A pretexto de se armarem para defenderem suas terras de possíveis invasões do Movimento dos Trabalhadores Rurais sem Terra (MST) – um dos motivos do ódio dos ruralistas ao PT seria o apoio que seus governos deram a esse movimento – muitos agentes do agro usam as armas para tomar e se apossar de terras indígenas e de comunidades tradicionais. A destruição completa da política indigenista, da política de demarcação de terras pertencentes aos povos originários e tradicionais, a permissão para a invasão dos territórios indígenas e para a exploração de suas riquezas, que quase se transformou em lei, é um dos motivos do agronegócio ter aderido ao fascismo, ter financiado boa parte das manifestações golpistas e a tentativa de golpe do 8 de janeiro. Como vemos, o moderno setor do agronegócio quando se trata de questões civilizacionais, de civilidade, de observância da lei e dos direitos humanos parece ainda estar mergulhado no atraso e nas trevas.
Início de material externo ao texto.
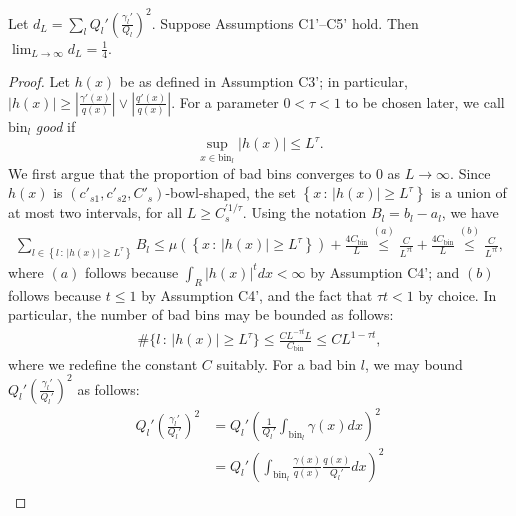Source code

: \documentclass{article}
\newcommand{\bin}{\text{bin}}
\begin{document}

\begin{lemma}
\label{prop:d_dL_convergence}
Let $d_L = \sum_l Q_l' \left( \frac{\gamma_l'}{Q_l} \right)^2$. Suppose Assumptions C1'--C5' hold. Then $\lim_{L \to \infty} d_L = \frac{1}{4}$.
\end{lemma}

\begin{proof}
Let $h(x)$ be as defined in Assumption C3'; in particular, $|h(x)| \geq 
\left| \frac{\gamma'(x)}{q(x)} \right| \vee \left| \frac{q'(x)}{q(x)} \right|$.  For a parameter $0 < \tau < 1$ to be chosen later, we call $\bin_l$ \emph{good} if
$$
\sup_{x \in \bin_l} |h(x)| \leq L^\tau.
$$
We first argue that the proportion of bad bins converges to 0 as $L \rightarrow \infty$. Since $h(x)$ is $(c'_{s1}, c'_{s2}, C'_s)$-bowl-shaped, the set $\left \{x \,:\, |h(x)|  \geq L^\tau \right \}$ is a union of at most two intervals, for all $L \geq C_s^{\prime 1/\tau}$. Using the notation $B_l = b_l - a_l$, we have
\begin{align*}
\sum_{l \in \left \{ l \,:\, |h(x)| 
           \geq L^\tau \right \}}  B_l \leq 
   \mu \left( \left\{x \,:\, |h(x)|
         \geq L^\tau \right\} \right) + \frac{4 C_\bin}{L} \stackrel{(a)}\leq \frac{C}{L^{\tau t}}  + \frac{4 C_\bin}{L} \stackrel{(b)}\leq \frac{C}{L^{\tau t}},
\end{align*}
where $(a)$ follows because $\int_R |h(x)|^t dx < \infty$ by Assumption C4'; and $(b)$ follows because $t \leq 1$ by Assumption C4', and the fact that $\tau t < 1$ by choice. In particular, the number of bad bins may be bounded as follows:
\begin{align*}
\# \{ l \,:\, |h(x)| \geq L^\tau \} \leq \frac{C L^{- \tau t} L}{C_\bin}  \leq C L^{1 - \tau t},
\end{align*}
where we redefine the constant $C$ suitably. For a bad bin $l$, we may bound $Q_l' \left( \frac{\gamma_l'}{Q_l'} \right)^2$ as follows:
\begin{align*}
Q_l' \left( \frac{\gamma_l'}{Q_l'} \right)^2 &= Q_l' \left( \frac{1}{Q_l'} \int_{\bin_l} \gamma(x) dx \right)^2 \\
   &= Q_l' \left(  \int_{\bin_l} \frac{\gamma(x)}{q(x)} \frac{q(x)}{Q_l'} dx \right)^2 \\

\end{align*}
\end{proof}
\end{document}
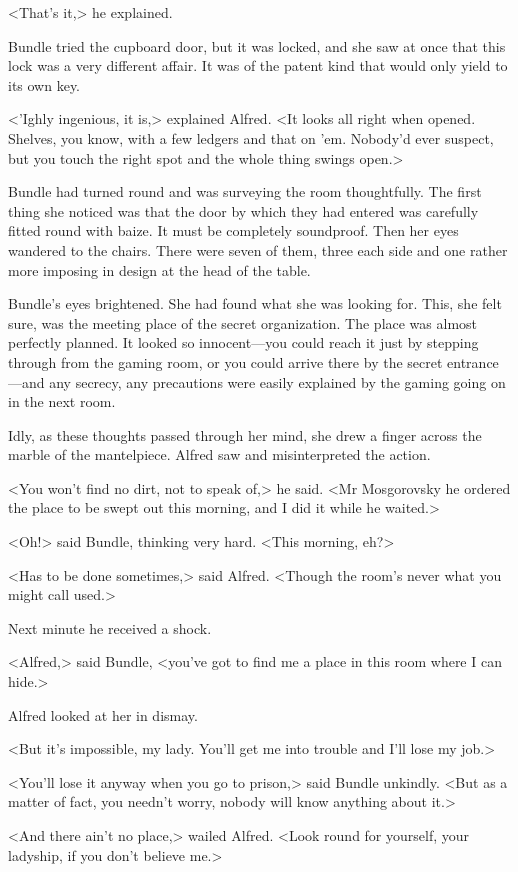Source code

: <That's it,> he explained.

Bundle tried the cupboard door, but it was locked, and she saw at once that this lock was a very different affair. It was of the patent kind that would only yield to its own key.

<'Ighly ingenious, it is,> explained Alfred. <It looks all right when opened. Shelves, you know, with a few ledgers and that on 'em. Nobody'd ever suspect, but you touch the right spot and the whole thing swings open.>

Bundle had turned round and was surveying the room thoughtfully. The first thing she noticed was that the door by which they had entered was carefully fitted round with baize. It must be completely soundproof. Then her eyes wandered to the chairs. There were seven of them, three each side and one rather more imposing in design at the head of the table.

Bundle's eyes brightened. She had found what she was looking for. This, she felt sure, was the meeting place of the secret organization. The place was almost perfectly planned. It looked so innocent—you could reach it just by stepping through from the gaming room, or you could arrive there by the secret entrance—and any secrecy, any precautions were easily explained by the gaming going on in the next room.

Idly, as these thoughts passed through her mind, she drew a finger across the marble of the mantelpiece. Alfred saw and misinterpreted the action.

<You won't find no dirt, not to speak of,> he said. <Mr Mosgorovsky he ordered the place to be swept out this morning, and I did it while he waited.>

<Oh!> said Bundle, thinking very hard. <This morning, eh?>

<Has to be done sometimes,> said Alfred. <Though the room's never what you might call used.>

Next minute he received a shock.

<Alfred,> said Bundle, <you've got to find me a place in this room where I can hide.>

Alfred looked at her in dismay.

<But it's impossible, my lady. You'll get me into trouble and I'll lose my job.>

<You'll lose it anyway when you go to prison,> said Bundle unkindly. <But as a matter of fact, you needn't worry, nobody will know anything about it.>

<And there ain't no place,> wailed Alfred. <Look round for yourself, your ladyship, if you don't believe me.>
A questão da reforma agrária, da redistribuição das terras, tremendamente concentradas nas mãos de poucos, com muitas delas sequer cumprindo a exigência constitucional de realizar a sua finalidade social, a defesa do direito de propriedade como um direito sem limites e sem ônus, é um dos motivos que explica por que o moderno setor do agronegócio é reacionário do ponto de vista político e ideológico. Num país continental como o Brasil, com suas terras quase todas agricultáveis, a existência de milhares de pessoas vagando pelo campo em busca de um pedaço de terra para viver e produzir já devia ser em si mesmo um escândalo. Mas o escândalo se torna maior quando se constata que muitos latifúndios, imensas extensões de terra, são improdutivas, sendo mantidas apenas como reserva de valor. A taxação baixíssima e não progressiva da propriedade da terra (o Imposto Territorial Rural cobra taxas ridículas), se constitui num privilégio que penaliza a maior parte da sociedade brasileira. Se as terras improdutivas fossem taxadas com alíquotas maiores e se fossem desapropriadas para fim de reforma agrária não haveria tanta miséria no campo, tanta migração campo-cidade e os alimentos seriam mais baratos, já que o moderno agronegócio produz preferencialmente para a exportação.

A visão arcaica acerca da propriedade mostra como em termos de pensamento o agronegócio está anos-luz dos avanços tecnológicos que utiliza. Avanço que foi conseguido, em muitos setores, graças aos investimentos públicos em ciência e tecnologia, através da Empresa Brasileira de Pesquisa Agropecuária, que foi sucateada no governo Bolsonaro, com sua visão anticiência, com seu preconceito em relação aos cientistas e intelectuais. As lideranças do agronegócio não defenderam sequer o órgão que mais os beneficiou tecnologicamente, se mostrando tão retrógrados quanto o seu mito. O terno moderninho de muitos empresários do agronegócio esconde no bolso, ainda, o chicote senhorial.

*Esse texto reflete, exclusivamente, a opinião do autor.